[What is expected]
When you reach the line containing "jy = ly + isuby*MYSUB;" in the entries below, start writing out each line exactly, and stop after the line containing "c1,c2 values */".

[Source material]
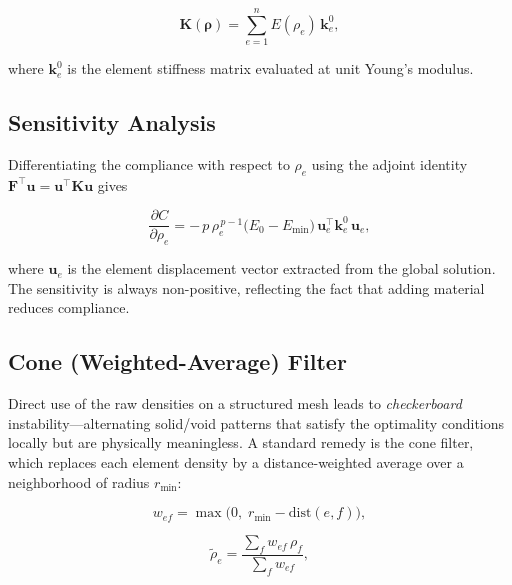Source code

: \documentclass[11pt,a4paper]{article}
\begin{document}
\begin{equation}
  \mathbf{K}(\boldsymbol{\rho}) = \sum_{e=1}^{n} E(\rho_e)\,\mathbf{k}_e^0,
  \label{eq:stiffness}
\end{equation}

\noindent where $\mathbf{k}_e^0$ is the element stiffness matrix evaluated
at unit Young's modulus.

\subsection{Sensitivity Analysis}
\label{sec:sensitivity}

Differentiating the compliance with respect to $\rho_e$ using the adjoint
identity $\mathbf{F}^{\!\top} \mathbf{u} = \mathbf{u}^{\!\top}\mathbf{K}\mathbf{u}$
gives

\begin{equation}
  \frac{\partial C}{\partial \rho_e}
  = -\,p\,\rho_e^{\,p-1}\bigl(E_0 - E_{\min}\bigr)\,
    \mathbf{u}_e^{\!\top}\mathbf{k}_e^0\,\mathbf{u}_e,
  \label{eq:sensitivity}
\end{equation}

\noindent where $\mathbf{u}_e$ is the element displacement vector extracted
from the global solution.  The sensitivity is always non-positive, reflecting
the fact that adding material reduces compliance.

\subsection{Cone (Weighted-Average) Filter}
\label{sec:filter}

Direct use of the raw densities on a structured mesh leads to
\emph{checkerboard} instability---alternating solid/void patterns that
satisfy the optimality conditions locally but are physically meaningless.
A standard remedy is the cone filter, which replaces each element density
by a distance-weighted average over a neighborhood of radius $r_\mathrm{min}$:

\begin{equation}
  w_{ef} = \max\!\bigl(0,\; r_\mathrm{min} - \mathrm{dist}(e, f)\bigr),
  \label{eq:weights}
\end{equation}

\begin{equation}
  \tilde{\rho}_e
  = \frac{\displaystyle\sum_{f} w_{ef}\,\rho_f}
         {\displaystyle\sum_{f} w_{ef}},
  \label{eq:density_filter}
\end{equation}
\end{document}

---

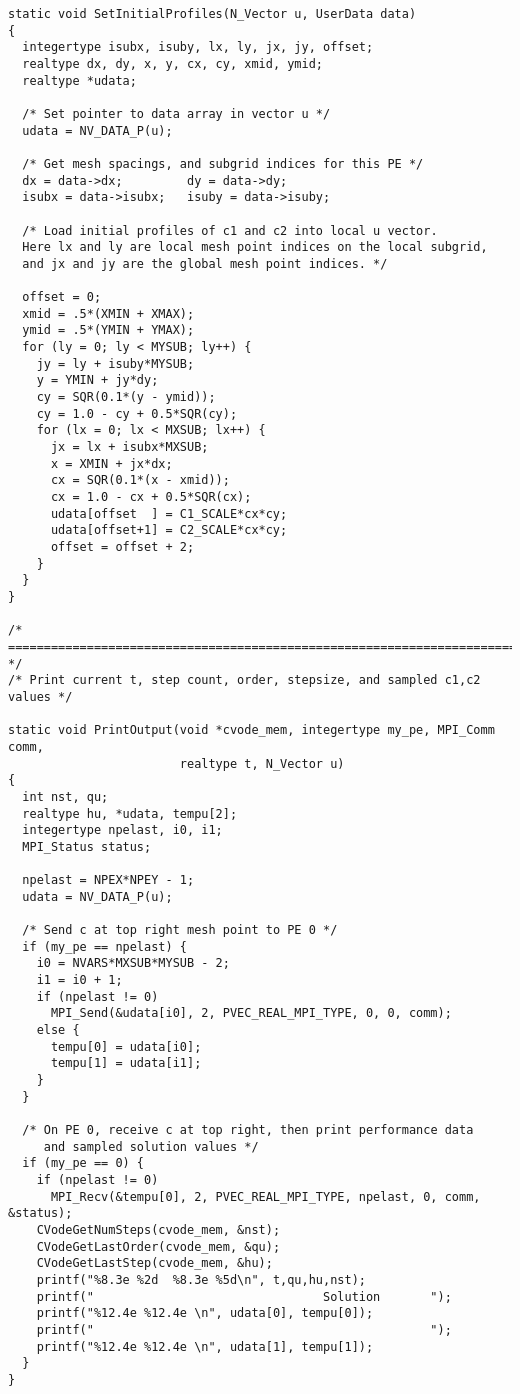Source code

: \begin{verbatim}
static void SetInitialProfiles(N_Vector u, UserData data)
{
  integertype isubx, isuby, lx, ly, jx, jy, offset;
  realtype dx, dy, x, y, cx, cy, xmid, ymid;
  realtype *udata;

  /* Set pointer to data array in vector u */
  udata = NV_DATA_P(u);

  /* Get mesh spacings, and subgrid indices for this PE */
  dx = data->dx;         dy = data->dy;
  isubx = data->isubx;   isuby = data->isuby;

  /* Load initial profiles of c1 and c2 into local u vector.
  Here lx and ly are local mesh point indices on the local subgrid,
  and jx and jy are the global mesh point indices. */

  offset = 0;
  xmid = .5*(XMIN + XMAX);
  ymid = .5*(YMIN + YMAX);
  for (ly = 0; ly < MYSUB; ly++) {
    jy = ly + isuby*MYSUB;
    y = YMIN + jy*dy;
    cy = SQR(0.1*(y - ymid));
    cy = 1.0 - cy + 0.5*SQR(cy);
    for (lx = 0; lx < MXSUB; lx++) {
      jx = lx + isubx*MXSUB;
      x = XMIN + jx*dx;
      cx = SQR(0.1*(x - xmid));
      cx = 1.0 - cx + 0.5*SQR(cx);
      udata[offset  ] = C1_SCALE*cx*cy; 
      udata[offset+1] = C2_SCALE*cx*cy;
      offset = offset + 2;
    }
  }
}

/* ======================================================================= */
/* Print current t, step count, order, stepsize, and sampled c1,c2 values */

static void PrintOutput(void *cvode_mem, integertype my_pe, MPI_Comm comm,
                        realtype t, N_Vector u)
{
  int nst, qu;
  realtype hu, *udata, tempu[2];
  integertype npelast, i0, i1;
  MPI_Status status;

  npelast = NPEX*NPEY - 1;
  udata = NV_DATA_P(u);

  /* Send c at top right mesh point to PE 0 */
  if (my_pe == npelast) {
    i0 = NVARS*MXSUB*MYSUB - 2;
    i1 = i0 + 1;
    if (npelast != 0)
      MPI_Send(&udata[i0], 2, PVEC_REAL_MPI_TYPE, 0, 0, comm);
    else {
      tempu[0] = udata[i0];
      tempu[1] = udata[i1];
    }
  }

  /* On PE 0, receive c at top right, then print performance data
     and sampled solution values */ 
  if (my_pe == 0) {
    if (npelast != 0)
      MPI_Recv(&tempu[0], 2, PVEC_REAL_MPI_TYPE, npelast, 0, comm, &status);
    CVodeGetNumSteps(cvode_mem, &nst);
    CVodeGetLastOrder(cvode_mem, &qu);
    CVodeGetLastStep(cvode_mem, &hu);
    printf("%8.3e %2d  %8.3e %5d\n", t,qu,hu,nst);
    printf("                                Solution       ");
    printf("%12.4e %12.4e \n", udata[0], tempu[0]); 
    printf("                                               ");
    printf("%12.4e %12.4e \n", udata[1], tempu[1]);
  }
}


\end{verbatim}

[Solution to this task]
    jy = ly + isuby*MYSUB;
    y = YMIN + jy*dy;
    cy = SQR(0.1*(y - ymid));
    cy = 1.0 - cy + 0.5*SQR(cy);
    for (lx = 0; lx < MXSUB; lx++) {
      jx = lx + isubx*MXSUB;
      x = XMIN + jx*dx;
      cx = SQR(0.1*(x - xmid));
      cx = 1.0 - cx + 0.5*SQR(cx);
      udata[offset  ] = C1_SCALE*cx*cy; 
      udata[offset+1] = C2_SCALE*cx*cy;
      offset = offset + 2;
    }
  }
}

/* ======================================================================= */
/* Print current t, step count, order, stepsize, and sampled c1,c2 values */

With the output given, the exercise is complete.